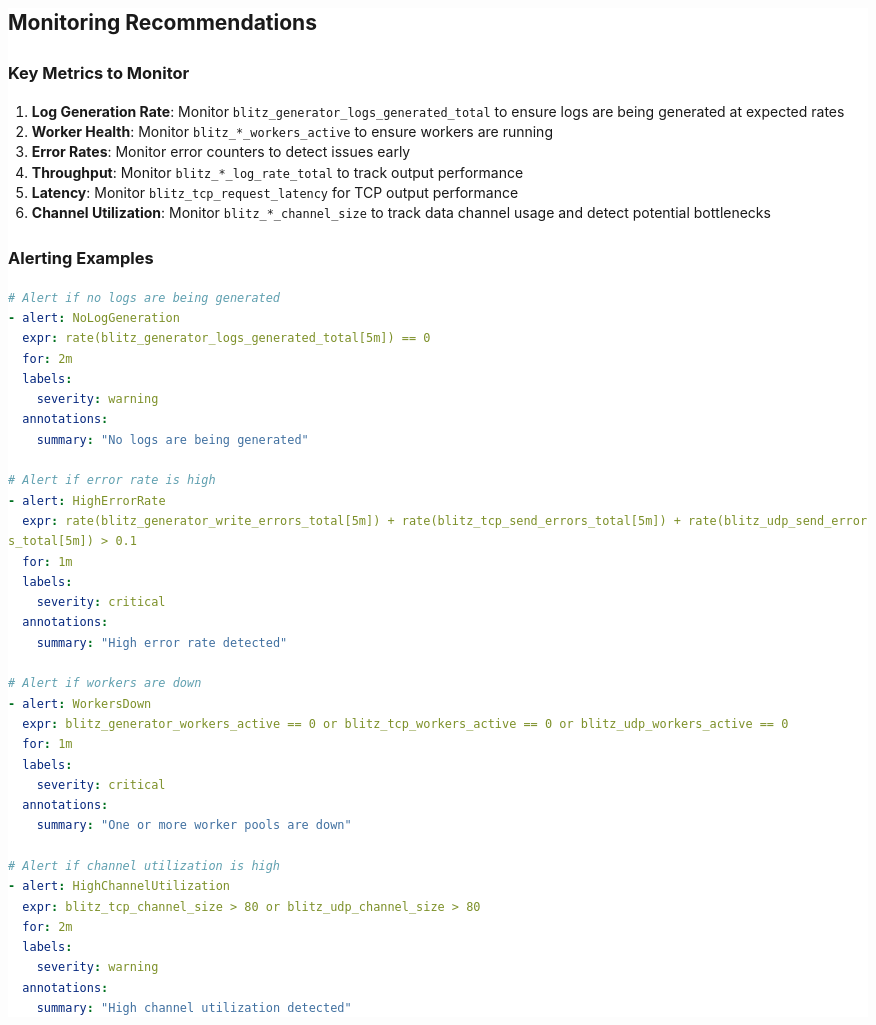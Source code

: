 ## Monitoring Recommendations

### Key Metrics to Monitor

1. **Log Generation Rate**: Monitor `blitz_generator_logs_generated_total` to ensure logs are being generated at expected rates
2. **Worker Health**: Monitor `blitz_*_workers_active` to ensure workers are running
3. **Error Rates**: Monitor error counters to detect issues early
4. **Throughput**: Monitor `blitz_*_log_rate_total` to track output performance
5. **Latency**: Monitor `blitz_tcp_request_latency` for TCP output performance
6. **Channel Utilization**: Monitor `blitz_*_channel_size` to track data channel usage and detect potential bottlenecks

### Alerting Examples

```yaml
# Alert if no logs are being generated
- alert: NoLogGeneration
  expr: rate(blitz_generator_logs_generated_total[5m]) == 0
  for: 2m
  labels:
    severity: warning
  annotations:
    summary: "No logs are being generated"

# Alert if error rate is high
- alert: HighErrorRate
  expr: rate(blitz_generator_write_errors_total[5m]) + rate(blitz_tcp_send_errors_total[5m]) + rate(blitz_udp_send_errors_total[5m]) > 0.1
  for: 1m
  labels:
    severity: critical
  annotations:
    summary: "High error rate detected"

# Alert if workers are down
- alert: WorkersDown
  expr: blitz_generator_workers_active == 0 or blitz_tcp_workers_active == 0 or blitz_udp_workers_active == 0
  for: 1m
  labels:
    severity: critical
  annotations:
    summary: "One or more worker pools are down"

# Alert if channel utilization is high
- alert: HighChannelUtilization
  expr: blitz_tcp_channel_size > 80 or blitz_udp_channel_size > 80
  for: 2m
  labels:
    severity: warning
  annotations:
    summary: "High channel utilization detected"
```
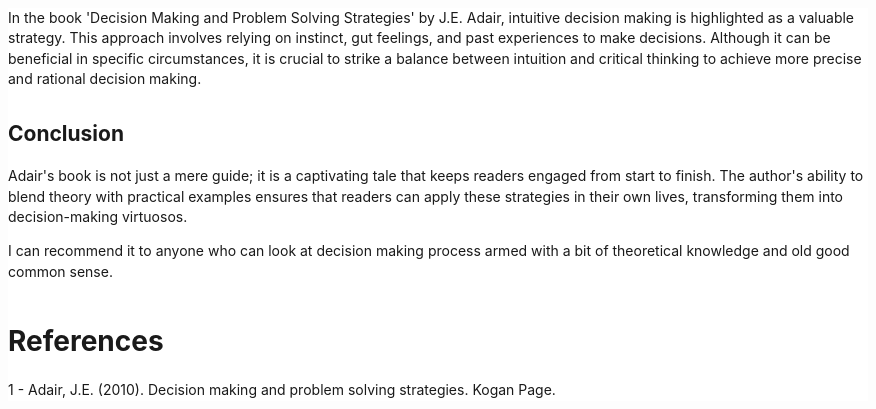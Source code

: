 In the book 'Decision Making and Problem Solving Strategies' by J.E. Adair, intuitive decision making is highlighted as a valuable strategy. This approach involves relying on instinct, gut feelings, and past experiences to make decisions. Although it can be beneficial in specific circumstances, it is crucial to strike a balance between intuition and critical thinking to achieve more precise and rational decision making.

## Conclusion


Adair's book is not just a mere guide; it is a captivating tale that keeps readers engaged from start to finish. The author's ability to blend theory with practical examples ensures that readers can apply these strategies in their own lives, transforming them into decision-making virtuosos.

I can recommend it to anyone who can look at decision making process armed with a bit of theoretical knowledge and old good common sense.


# References

1 - Adair, J.E. (2010). Decision making and problem solving strategies. Kogan Page.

== == ==

**GOAL OF THE EXERCISE:**
Starting at the line that has "## Monitoring Recommendations" in the records above, restate word for word every line until the one that has "5. **Latency**: Monitor", and include that one as well.

**RESULT FOR THIS TASK:**
: ## Monitoring Recommendations

### Key Metrics to Monitor

1. **Log Generation Rate**: Monitor `blitz_generator_logs_generated_total` to ensure logs are being generated at expected rates
2. **Worker Health**: Monitor `blitz_*_workers_active` to ensure workers are running
3. **Error Rates**: Monitor error counters to detect issues early
4. **Throughput**: Monitor `blitz_*_log_rate_total` to track output performance
5. **Latency**: Monitor `blitz_tcp_request_latency` for TCP output performance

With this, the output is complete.